• _WHAT IS EXPECTED_: Each line below that contains the word "validation" must be copied.

* * *

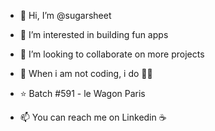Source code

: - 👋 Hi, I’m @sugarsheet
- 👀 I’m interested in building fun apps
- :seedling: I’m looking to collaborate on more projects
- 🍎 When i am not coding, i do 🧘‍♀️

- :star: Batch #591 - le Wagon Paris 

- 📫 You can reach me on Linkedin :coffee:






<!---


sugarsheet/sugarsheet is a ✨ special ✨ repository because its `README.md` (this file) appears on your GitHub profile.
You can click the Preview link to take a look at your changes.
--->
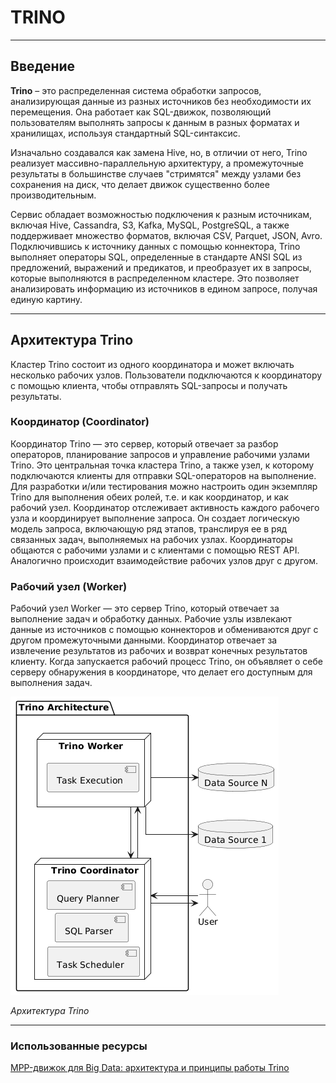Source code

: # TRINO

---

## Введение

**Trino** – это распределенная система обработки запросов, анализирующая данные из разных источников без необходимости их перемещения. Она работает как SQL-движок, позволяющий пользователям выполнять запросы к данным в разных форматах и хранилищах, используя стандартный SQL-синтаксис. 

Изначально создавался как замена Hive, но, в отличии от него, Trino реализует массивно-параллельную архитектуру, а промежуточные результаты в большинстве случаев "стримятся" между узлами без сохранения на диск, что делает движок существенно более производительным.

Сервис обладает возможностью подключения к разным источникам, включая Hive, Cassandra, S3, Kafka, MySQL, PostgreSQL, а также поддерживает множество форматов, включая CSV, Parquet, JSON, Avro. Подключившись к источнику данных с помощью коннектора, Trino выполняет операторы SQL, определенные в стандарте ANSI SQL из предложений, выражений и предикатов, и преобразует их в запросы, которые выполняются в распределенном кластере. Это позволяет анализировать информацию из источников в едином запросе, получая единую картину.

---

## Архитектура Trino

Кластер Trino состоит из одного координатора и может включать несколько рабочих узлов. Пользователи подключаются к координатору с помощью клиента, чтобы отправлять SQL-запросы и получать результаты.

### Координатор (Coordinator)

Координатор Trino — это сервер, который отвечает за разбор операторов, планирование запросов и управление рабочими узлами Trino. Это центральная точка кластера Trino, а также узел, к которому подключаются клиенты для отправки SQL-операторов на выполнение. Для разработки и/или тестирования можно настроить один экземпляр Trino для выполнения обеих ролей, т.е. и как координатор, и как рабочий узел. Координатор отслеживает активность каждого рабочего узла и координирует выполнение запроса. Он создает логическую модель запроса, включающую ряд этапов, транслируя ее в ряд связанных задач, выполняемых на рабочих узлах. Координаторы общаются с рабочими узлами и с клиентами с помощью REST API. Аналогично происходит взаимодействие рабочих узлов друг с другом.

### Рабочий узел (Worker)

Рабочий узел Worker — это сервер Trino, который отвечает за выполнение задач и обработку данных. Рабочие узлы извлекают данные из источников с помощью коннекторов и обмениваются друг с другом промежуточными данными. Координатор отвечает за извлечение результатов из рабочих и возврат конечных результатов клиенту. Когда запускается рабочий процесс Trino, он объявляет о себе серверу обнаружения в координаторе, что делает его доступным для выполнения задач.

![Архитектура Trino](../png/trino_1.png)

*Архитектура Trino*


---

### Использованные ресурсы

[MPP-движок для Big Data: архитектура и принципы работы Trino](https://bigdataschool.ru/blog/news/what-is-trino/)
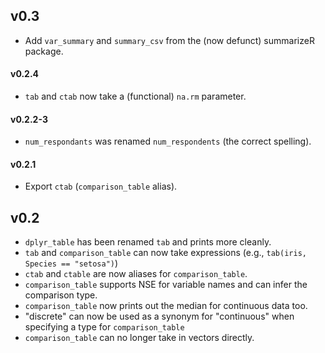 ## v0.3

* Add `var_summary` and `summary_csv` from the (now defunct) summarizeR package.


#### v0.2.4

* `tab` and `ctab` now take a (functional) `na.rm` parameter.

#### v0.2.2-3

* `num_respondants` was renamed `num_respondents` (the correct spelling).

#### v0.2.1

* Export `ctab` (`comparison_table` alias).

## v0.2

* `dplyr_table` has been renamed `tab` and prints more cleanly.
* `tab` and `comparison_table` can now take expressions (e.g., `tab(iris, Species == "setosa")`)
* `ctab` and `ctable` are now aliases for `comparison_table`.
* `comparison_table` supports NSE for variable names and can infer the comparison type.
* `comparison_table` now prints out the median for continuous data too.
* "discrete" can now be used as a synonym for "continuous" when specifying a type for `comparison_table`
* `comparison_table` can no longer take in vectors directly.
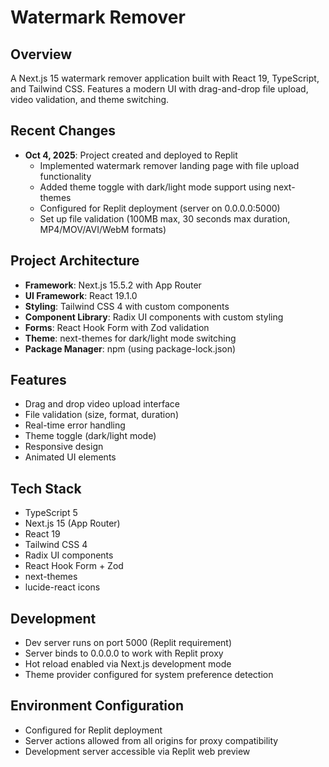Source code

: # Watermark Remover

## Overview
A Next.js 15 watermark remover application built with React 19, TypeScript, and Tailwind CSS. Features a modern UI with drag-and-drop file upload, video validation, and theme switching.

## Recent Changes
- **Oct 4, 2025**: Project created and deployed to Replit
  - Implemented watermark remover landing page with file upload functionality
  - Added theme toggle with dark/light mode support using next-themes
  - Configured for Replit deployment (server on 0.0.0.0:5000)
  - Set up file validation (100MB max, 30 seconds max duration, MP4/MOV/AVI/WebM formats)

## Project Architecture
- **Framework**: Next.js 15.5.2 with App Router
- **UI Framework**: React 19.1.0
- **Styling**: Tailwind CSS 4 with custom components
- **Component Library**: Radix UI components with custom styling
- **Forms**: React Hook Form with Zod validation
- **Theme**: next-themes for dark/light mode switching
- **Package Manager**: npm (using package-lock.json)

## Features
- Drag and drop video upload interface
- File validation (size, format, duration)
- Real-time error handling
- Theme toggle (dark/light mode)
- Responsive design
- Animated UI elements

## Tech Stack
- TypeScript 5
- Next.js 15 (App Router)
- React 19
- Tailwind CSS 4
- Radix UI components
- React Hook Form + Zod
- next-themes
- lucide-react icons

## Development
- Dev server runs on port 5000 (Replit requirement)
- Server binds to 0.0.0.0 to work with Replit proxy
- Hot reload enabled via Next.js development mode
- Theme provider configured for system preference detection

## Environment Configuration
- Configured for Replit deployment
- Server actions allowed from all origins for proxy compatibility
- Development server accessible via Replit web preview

* * *

• _RESULT FOR THIS EXERCISE_:
A Next.js 15 watermark remover application built with React 19, TypeScript, and Tailwind CSS. Features a modern UI with drag-and-drop file upload, video validation, and theme switching.
  - Set up file validation (100MB max, 30 seconds max duration, MP4/MOV/AVI/WebM formats)
- **Forms**: React Hook Form with Zod validation
- File validation (size, format, duration)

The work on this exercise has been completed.